Por los años de 1960 Carpentier destacaba este valor único y perdurable del universo americano cuando dijo “la magia de la vegetación tropical, la desenfrenada creación de formas de nuestra naturaleza con todas sus metamorfosis posibles…” permiten el afloramiento del asombro. (Tientos y diferencias: 1976, p. 96). Lo maravilloso comienza a serlo de manera inequívoca —explica el escritor cubano— “cuando surge de una inesperada alteración de la realidad”, cuando somos testigos de “una revelación privilegiada de la realidad… de una ampliación de las escalas y categorías de la realidad, percibidas con particular intensidad en virtud de una exaltación del espíritu que lo conduce a un modo de estado límite”. Y es entonces cuando surge el milagro; por ello y “para empezar,la sensación de lo maravilloso presupone una fe”. (Carpentier: 1976 p. 96)
Y es la fe lo que abunda en el corazón de Juan de Velasco, la fe en la capacidad milagrosa de la naturaleza, la fe y el estupor frente al hecho maravilloso. Juan de Velasco, descubridor para las letras hispanoamericanas de lo que en el siglo XX se llamó realismo mágico se nos presenta como un escritor que se halla en la frontera de dos culturas, entre dos visiones sobre el Nuevo Mundo, en la intersección del pensamiento hegemónico que había explicado América desde las categorías racionalistas de la ciencia europea y el pensamiento mágico y telúrico del hombre nuevo que surgía en las periferias del imperio cuando el criollo empezó a adquirir conciencia de sus valores y diferencias, de su particular identidad cultural.
América (la nuestra, esta que se extiende al sur del río Bravo) no es, por tanto, una simple “prefiguración de la cultura europea”, como creía el mexicano Gorman. Y si la imagen que Europa tiene de ella sigue siendo “insólita” es porque insólita, heteróclita y mágica ha sido y es la realidad de este Continente. Para la mentalidad cartesiana, para el dogma europeo, América siempre ha sido una herejía; con razón, ni Kant ni Hegel nunca pudieron entenderla.
Quito, septiembre 2019
Bibliografía
Alejo Carpentier. Tientos y diferencias. 1976. Buenos Aires. Calicanto Editorial S.R.L.
Juan de Velasco. Historia del Reino de Quito en la América Meridional. Historia Natural. Tomo I. Edit. Casa de la Cultura Ecuatoriana. Quito, 1977.
Juan Valdano. La pluma y el cetro. 1977. Universidad de Cuenca. Ecuador.
Juan Valdano. Ecuador: cultura
y generaciones. 1985. Editorial Planeta. Quito.
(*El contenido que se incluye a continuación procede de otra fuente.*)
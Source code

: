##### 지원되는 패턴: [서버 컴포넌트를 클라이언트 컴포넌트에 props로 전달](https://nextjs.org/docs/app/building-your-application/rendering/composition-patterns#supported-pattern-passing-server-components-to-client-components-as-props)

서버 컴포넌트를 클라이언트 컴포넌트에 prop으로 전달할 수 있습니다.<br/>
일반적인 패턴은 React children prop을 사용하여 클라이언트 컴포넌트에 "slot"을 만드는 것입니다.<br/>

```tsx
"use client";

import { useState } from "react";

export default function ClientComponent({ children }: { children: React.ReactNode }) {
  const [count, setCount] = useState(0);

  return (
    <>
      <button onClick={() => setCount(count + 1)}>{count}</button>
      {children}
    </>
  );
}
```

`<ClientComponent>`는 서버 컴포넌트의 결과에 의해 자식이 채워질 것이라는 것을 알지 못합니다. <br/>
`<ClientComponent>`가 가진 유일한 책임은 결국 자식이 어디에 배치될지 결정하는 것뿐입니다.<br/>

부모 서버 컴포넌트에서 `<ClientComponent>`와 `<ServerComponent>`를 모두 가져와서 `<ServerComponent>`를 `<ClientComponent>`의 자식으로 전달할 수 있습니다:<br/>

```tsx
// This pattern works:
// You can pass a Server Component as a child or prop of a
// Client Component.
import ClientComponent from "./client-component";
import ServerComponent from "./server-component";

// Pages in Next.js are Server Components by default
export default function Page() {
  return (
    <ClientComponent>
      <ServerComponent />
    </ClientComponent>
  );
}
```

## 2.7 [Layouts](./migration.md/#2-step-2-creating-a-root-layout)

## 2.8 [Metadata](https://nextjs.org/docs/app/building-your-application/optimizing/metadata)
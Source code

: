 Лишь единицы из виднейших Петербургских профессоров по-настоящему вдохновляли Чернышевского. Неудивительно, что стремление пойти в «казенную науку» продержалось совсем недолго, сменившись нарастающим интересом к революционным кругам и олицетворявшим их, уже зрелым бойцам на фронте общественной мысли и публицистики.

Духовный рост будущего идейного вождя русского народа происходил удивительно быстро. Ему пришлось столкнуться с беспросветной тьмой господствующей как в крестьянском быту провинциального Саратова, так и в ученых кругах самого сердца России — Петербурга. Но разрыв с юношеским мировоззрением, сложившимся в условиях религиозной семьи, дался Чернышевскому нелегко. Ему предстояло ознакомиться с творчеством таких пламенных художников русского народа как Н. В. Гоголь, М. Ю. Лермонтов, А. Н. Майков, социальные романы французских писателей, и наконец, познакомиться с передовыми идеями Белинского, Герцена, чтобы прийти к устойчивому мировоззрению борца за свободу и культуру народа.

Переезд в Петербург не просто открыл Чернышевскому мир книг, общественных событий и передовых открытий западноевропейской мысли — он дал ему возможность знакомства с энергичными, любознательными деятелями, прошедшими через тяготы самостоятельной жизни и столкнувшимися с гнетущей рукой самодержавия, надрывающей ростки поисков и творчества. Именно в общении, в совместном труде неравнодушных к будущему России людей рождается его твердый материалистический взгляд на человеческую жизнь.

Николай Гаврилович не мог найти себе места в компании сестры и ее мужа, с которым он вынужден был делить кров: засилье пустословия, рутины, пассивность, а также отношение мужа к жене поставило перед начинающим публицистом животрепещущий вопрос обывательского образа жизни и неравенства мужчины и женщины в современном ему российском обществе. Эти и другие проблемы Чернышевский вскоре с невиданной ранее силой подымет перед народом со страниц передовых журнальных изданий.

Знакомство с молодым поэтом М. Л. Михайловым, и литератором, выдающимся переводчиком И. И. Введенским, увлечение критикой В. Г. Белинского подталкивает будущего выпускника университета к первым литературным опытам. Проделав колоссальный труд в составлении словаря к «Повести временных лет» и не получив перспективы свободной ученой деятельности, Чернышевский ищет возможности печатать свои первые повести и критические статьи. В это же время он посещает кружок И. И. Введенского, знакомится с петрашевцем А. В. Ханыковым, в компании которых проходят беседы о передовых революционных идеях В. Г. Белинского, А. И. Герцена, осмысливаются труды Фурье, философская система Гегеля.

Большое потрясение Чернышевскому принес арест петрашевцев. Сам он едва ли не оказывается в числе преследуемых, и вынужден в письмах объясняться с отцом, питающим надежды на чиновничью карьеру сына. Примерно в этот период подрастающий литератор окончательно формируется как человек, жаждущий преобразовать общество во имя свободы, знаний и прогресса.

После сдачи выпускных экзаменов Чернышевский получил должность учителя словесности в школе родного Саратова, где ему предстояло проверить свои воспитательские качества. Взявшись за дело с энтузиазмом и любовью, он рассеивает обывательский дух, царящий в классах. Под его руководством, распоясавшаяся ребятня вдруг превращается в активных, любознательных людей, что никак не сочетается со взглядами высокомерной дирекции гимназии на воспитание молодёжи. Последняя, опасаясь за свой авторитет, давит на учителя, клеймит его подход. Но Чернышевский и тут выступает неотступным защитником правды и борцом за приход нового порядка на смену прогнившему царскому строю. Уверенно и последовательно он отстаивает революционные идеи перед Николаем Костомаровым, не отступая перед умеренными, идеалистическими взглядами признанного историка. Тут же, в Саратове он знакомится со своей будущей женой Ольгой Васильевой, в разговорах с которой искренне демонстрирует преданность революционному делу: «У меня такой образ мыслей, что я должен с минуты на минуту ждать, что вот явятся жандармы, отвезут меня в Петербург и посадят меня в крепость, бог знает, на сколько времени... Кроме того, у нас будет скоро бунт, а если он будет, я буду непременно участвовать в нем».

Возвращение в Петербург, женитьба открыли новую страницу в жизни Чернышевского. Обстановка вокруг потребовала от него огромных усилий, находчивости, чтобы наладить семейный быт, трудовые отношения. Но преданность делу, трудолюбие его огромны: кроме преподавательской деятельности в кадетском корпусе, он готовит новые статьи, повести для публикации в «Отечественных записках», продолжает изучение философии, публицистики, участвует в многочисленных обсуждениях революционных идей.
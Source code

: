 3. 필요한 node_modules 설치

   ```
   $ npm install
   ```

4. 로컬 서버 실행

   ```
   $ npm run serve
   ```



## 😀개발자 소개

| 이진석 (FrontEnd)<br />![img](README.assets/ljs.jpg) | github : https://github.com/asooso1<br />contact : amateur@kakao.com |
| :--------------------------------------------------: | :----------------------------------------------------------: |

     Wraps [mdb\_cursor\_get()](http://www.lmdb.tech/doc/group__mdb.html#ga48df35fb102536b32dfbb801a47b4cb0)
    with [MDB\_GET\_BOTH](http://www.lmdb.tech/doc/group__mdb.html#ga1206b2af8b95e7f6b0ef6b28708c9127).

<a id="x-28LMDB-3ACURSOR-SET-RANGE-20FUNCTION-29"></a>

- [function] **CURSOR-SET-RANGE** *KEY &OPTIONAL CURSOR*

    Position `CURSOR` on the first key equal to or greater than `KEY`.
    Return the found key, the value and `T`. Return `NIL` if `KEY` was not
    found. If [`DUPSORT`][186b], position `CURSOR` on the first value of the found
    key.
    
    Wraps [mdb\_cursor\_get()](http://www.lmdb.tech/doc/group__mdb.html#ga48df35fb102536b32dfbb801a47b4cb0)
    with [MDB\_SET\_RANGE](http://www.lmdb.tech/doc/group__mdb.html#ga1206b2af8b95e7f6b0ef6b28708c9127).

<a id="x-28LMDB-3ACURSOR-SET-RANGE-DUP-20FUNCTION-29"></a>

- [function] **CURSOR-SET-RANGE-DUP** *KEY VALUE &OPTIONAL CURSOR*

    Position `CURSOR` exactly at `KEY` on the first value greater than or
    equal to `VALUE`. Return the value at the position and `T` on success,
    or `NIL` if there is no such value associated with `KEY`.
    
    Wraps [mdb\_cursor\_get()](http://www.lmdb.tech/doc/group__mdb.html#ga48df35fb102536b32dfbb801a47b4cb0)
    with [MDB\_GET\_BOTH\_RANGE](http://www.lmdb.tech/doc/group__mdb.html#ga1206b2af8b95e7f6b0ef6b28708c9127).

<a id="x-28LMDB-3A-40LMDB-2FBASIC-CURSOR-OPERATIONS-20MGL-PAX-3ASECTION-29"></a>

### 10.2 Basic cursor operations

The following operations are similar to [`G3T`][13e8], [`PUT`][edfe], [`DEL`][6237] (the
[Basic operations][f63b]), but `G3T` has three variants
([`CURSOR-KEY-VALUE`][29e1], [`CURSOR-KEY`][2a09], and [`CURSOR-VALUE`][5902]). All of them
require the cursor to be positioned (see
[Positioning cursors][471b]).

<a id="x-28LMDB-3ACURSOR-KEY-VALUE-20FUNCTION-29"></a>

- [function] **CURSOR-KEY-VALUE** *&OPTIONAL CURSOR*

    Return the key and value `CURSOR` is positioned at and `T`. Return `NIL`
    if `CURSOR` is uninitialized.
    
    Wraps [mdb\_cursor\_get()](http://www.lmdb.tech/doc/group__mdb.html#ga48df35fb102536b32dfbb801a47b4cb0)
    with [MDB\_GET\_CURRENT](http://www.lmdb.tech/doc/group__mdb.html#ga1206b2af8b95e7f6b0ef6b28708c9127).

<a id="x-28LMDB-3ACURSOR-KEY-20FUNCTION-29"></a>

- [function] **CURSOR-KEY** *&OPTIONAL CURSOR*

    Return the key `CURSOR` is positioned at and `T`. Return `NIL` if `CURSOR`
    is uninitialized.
[1] Juan Valdano, La pluma y el cetro. 1977. Universidad de Cuenca. Pp. 149-150.
[2] Francisca Barrera. La idea de Historia en la Historia del Reino de Quito de la América Meridional del jesuita Juan de Velasco. Anales de Literatura Hispanoamericana 2012, vol. 41, 299-319. Universidad de Sevilla.
[3] Citado por Carlos Osorio A. en “Sobre agentes infecciosos, zoófitos, animálculos e infusorios”, p. 171. Universidad de Chile, Santiago de Chile, Facultad de Medicina, 2007.